Transparency is not always to the benefit of society
This question has been posed by Jan Nolin, professor at the Swedish School of Library and Information Science, who has critically considered transparency as a common phenomenon. In his research, he has studied both activist movements of various kinds, such as Wikimedia, Free Software Foundation, and Wikileaks, as well as general ideologies such as open data, open science and open access.
"There are several movements that simultaneously and in different ways speak about transparency and openness, and these have only been studied individually in the past. But at the same time, they are all digital movements, which means they are increasingly commingled and that they build further on each other. Therefore, it is also important that we study them together."

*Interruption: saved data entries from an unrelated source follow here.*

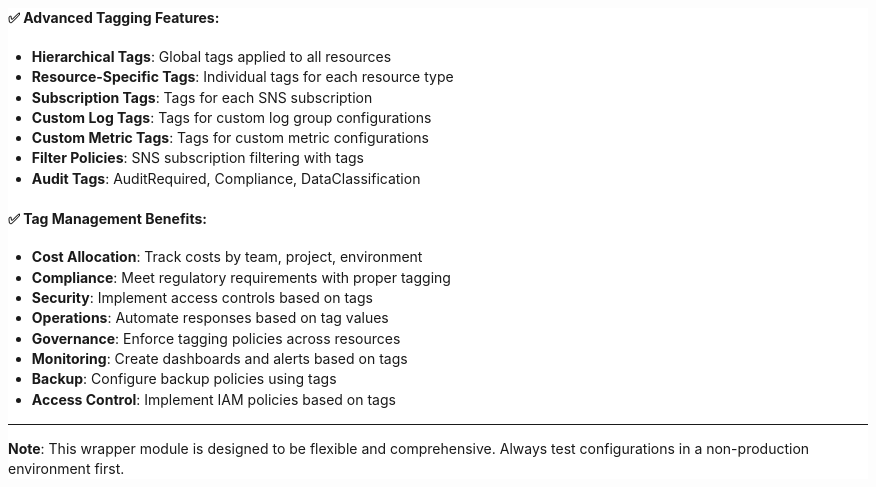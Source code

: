 #### **✅ Advanced Tagging Features:**
- **Hierarchical Tags**: Global tags applied to all resources
- **Resource-Specific Tags**: Individual tags for each resource type
- **Subscription Tags**: Tags for each SNS subscription
- **Custom Log Tags**: Tags for custom log group configurations
- **Custom Metric Tags**: Tags for custom metric configurations
- **Filter Policies**: SNS subscription filtering with tags
- **Audit Tags**: AuditRequired, Compliance, DataClassification

#### **✅ Tag Management Benefits:**
- **Cost Allocation**: Track costs by team, project, environment
- **Compliance**: Meet regulatory requirements with proper tagging
- **Security**: Implement access controls based on tags
- **Operations**: Automate responses based on tag values
- **Governance**: Enforce tagging policies across resources
- **Monitoring**: Create dashboards and alerts based on tags
- **Backup**: Configure backup policies using tags
- **Access Control**: Implement IAM policies based on tags

---

**Note**: This wrapper module is designed to be flexible and comprehensive. Always test configurations in a non-production environment first.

Exploited by commercial actors
Digital development has gone very quickly in the last twenty years. That, according to Jan Nolin, has led to the fact that states have not really had the time to create regulations and laws that can help us navigate the digital world. Content on digital platforms is not tied to a country, making it difficult for those who write laws. This has meant that movements in favour of transparency have been able to set the agenda in this area, while at the same the EU has reactively had to compensate for transparency ideology with various types of privacy laws.
"Normally, there would have been an investigation to determine the consequences of the different types of regulation, but now there is a point in all the countries' doing the same thing. In that case, it's easy to follow the guidelines that transparency movements have already prepared, such as Creative Commons licenses that govern how we use open content," says Jan Nolin.

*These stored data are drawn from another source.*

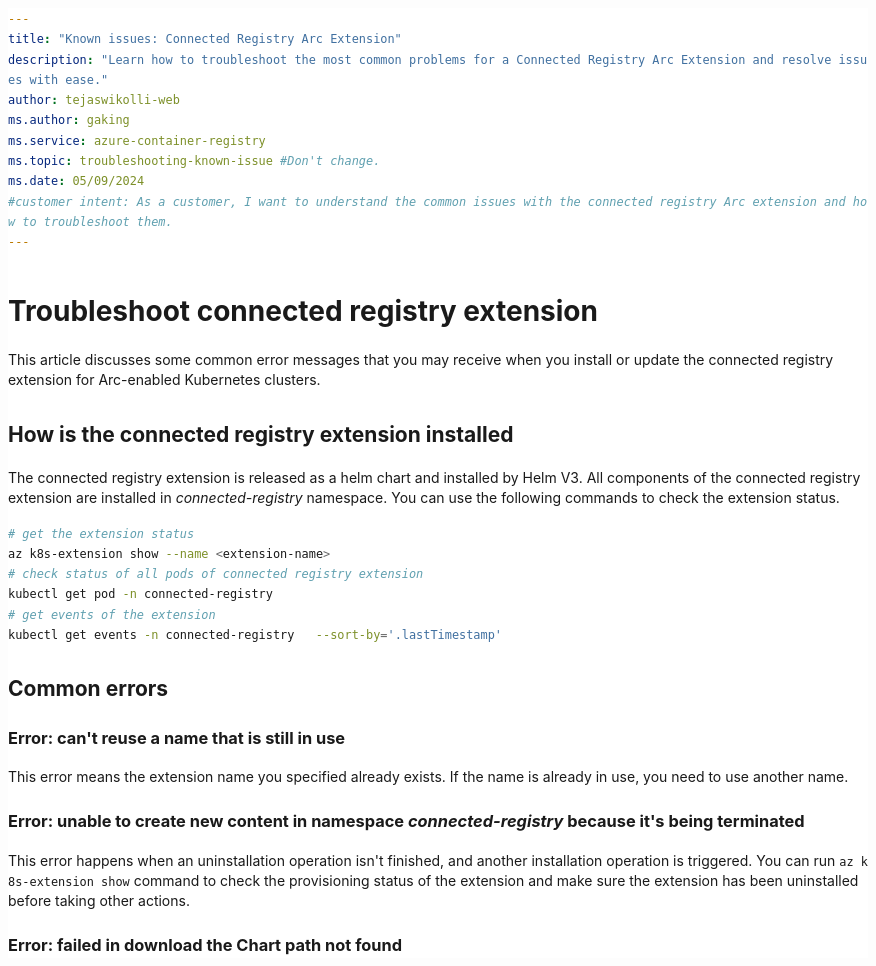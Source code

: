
 ```yaml
---
title: "Known issues: Connected Registry Arc Extension"
description: "Learn how to troubleshoot the most common problems for a Connected Registry Arc Extension and resolve issues with ease."
author: tejaswikolli-web
ms.author: gaking
ms.service: azure-container-registry
ms.topic: troubleshooting-known-issue #Don't change.
ms.date: 05/09/2024
#customer intent: As a customer, I want to understand the common issues with the connected registry Arc extension and how to troubleshoot them.
---
```


# Troubleshoot connected registry extension 

This article discusses some common error messages that you may receive when you install or update the connected registry extension for Arc-enabled Kubernetes clusters. 

## How is the connected registry extension installed 

The connected registry extension is released as a helm chart and installed by Helm V3. All components of the connected registry extension are installed in _connected-registry_ namespace. You can use the following commands to check the extension status. 

```bash
# get the extension status 
az k8s-extension show --name <extension-name>  
# check status of all pods of connected registry extension 
kubectl get pod -n connected-registry    
# get events of the extension 
kubectl get events -n connected-registry   --sort-by='.lastTimestamp'
```

## Common errors 

### Error: can't reuse a name that is still in use 

This error means the extension name you specified already exists. If the name is already in use, you need to use another name.   

### Error: unable to create new content in namespace _connected-registry_ because it's being terminated 

This error happens when an uninstallation operation isn't finished, and another installation operation is triggered. You can run `az k8s-extension show` command to check the provisioning status of the extension and make sure the extension has been uninstalled before taking other actions. 

### Error: failed in download the Chart path not found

The movements he talks about began to emerge in the 1990s when those interested in IT began to develop free software that was either ready to be used directly by the end user or by companies as a basis that they could build upon further. After that, the ideals of transparency have spread to other areas, and today many advocate that content and data, or information, should be completely open--especially if they are resources that have been paid for by taxpayers.
"Transparency movements require that the benefits from our tax money be free to all--but often, you as an individual do not have any real opportunity to take advantage of the resources that society has developed in terms of data or content. In contrast, there are commercial players who have a lot of money and an advanced infrastructure that can use resources in different ways--not infrequently at the expense of the individual," says Jan Nolin.
Distorted image of corruption
And this is where the risks come in, he says. They lie in what happens when the different data sources are combined with each other. An example is when the Indian government compiled geological data on the different geographic areas in the country. For the individual, the data about different mineral salts and such was not very useful, but larger companies could combine the information that had been compiled with other types of data, and thus find out where they were likely to find precious natural resources. With that knowledge, they bought valuable land for cheap from farmers who did not get justly paid for their land.
Another risk that arises is that a corrupt state can aggregate information from open research data with statements that Wikileaks has received from a whistle blower. Suddenly, using various sources, the whistle blower can be found and punished.
"Wikileaks is an exciting example. It was originally launched to reveal corruption in both democratic and dictatorial states. But the fact is that it is a lot easier to dig for information in a society that is already open, and therefore a lot of focus ends up on the democratic states. That doesn't mean it's wrong that irregularities are divulged there, but there is a risk that it gives an impression that the democratic states are corrupt while the dictatorships are not. Who is served by that impression?"